### How to complete this task
The lines below that include the word "JavaScript" are to be reported.

-------- Information provided

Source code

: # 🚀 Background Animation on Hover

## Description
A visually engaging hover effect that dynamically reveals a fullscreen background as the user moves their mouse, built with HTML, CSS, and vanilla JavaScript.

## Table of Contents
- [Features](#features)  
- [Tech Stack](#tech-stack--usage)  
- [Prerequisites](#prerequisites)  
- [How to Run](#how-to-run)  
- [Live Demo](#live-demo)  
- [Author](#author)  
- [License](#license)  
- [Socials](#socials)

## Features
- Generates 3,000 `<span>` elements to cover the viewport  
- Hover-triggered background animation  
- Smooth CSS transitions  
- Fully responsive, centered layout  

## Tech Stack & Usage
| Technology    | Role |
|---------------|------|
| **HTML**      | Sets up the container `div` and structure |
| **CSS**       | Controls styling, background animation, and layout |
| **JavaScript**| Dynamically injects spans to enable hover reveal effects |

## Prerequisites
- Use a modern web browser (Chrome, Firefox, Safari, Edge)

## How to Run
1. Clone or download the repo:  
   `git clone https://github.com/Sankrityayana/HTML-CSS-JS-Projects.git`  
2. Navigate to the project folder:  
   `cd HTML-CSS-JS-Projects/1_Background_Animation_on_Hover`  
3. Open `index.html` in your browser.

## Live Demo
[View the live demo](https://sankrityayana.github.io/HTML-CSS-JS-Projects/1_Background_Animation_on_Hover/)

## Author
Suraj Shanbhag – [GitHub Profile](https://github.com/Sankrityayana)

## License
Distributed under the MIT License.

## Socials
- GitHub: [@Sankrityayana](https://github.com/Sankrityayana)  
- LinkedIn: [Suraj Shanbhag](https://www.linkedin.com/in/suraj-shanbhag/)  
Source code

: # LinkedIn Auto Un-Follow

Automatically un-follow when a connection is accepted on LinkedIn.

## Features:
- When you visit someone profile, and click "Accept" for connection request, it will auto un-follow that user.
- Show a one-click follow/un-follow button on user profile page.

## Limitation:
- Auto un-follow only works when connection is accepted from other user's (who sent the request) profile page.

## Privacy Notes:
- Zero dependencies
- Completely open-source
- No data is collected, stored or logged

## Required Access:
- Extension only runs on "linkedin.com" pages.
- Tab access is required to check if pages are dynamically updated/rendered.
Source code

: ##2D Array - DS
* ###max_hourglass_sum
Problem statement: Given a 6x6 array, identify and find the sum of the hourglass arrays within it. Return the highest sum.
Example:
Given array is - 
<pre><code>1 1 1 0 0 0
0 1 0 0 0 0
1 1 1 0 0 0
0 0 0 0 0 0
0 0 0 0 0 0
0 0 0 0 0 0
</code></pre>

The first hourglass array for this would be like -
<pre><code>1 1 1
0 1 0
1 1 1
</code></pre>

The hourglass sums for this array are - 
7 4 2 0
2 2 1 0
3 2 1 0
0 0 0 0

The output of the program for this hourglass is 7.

----------------

### Answer below
A visually engaging hover effect that dynamically reveals a fullscreen background as the user moves their mouse, built with HTML, CSS, and vanilla JavaScript.
| **JavaScript**| Dynamically injects spans to enable hover reveal effects |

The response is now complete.